Exercise directions =
If a line in the entries includes "預設開啟", show that line.

Dataset =
══════════

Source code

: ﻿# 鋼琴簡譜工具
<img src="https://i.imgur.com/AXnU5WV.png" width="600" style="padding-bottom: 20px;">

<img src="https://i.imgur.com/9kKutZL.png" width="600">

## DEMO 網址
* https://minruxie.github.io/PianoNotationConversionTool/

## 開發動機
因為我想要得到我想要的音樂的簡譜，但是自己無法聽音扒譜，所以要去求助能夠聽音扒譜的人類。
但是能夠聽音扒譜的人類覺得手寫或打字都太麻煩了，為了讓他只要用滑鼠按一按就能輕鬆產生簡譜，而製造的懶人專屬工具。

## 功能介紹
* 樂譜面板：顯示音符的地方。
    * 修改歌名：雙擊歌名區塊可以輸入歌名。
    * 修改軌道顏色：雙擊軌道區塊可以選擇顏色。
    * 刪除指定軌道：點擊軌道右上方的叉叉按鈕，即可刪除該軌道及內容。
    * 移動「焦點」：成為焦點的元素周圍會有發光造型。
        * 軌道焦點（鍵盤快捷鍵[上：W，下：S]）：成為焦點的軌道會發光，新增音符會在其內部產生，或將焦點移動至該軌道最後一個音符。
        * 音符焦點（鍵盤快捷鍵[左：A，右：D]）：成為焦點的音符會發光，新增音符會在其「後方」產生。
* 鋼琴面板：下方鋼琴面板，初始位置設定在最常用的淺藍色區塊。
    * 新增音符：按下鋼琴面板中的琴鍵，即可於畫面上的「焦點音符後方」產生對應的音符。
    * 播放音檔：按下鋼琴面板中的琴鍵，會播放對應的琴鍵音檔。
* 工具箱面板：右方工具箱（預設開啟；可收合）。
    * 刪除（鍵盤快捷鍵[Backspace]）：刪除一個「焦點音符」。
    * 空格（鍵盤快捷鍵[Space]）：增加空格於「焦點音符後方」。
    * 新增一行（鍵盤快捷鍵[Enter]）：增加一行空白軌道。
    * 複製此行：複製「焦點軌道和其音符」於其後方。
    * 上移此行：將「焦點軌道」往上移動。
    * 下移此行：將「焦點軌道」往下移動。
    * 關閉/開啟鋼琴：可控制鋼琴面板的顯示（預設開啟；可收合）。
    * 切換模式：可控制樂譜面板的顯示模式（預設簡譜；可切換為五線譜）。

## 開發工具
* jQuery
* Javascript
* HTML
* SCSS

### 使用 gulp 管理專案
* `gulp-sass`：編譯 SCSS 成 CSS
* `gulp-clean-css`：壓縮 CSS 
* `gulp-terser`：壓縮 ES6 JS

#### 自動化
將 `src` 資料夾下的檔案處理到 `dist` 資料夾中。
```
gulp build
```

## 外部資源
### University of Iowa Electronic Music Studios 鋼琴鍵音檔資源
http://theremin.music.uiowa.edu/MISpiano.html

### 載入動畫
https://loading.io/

══════════

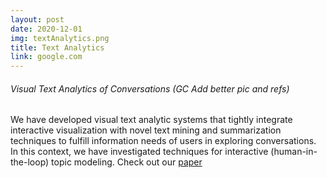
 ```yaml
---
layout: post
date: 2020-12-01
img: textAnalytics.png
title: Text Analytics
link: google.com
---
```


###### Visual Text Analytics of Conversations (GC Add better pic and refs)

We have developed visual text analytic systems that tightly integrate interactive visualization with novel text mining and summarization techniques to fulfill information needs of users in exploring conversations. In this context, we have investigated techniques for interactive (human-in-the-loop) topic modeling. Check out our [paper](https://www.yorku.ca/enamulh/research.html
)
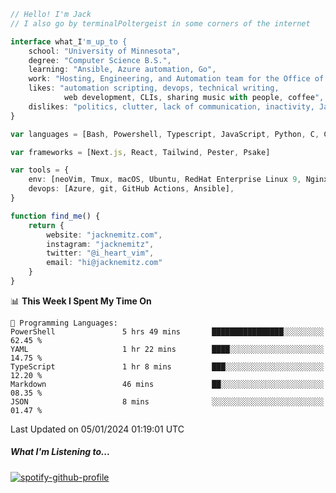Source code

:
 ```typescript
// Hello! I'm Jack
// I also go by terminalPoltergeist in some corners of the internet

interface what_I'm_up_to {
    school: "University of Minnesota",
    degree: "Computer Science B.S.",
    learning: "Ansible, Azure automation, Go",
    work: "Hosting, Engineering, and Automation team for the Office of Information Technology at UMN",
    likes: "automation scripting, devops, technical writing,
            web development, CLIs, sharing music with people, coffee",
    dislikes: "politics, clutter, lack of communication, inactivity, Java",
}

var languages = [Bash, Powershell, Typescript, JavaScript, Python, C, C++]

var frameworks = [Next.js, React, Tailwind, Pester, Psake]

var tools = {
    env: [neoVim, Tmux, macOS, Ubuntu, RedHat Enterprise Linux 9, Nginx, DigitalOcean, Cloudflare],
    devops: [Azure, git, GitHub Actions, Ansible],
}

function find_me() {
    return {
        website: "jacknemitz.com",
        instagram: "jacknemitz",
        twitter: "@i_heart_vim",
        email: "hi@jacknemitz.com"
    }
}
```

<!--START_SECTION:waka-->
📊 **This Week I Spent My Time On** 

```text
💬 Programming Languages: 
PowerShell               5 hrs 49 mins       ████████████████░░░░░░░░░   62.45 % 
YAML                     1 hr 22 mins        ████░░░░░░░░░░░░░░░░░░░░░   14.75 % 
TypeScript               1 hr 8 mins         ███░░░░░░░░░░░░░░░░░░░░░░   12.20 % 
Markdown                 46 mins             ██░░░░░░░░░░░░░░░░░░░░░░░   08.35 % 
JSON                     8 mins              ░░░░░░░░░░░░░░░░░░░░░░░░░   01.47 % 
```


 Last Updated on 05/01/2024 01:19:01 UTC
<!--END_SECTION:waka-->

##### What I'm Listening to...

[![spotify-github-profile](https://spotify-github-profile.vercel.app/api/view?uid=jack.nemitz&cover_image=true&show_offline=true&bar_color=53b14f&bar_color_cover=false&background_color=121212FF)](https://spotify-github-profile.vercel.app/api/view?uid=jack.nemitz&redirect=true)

══════════

Problem solution =
* 工具箱面板：右方工具箱（預設開啟；可收合）。
    * 關閉/開啟鋼琴：可控制鋼琴面板的顯示（預設開啟；可收合）。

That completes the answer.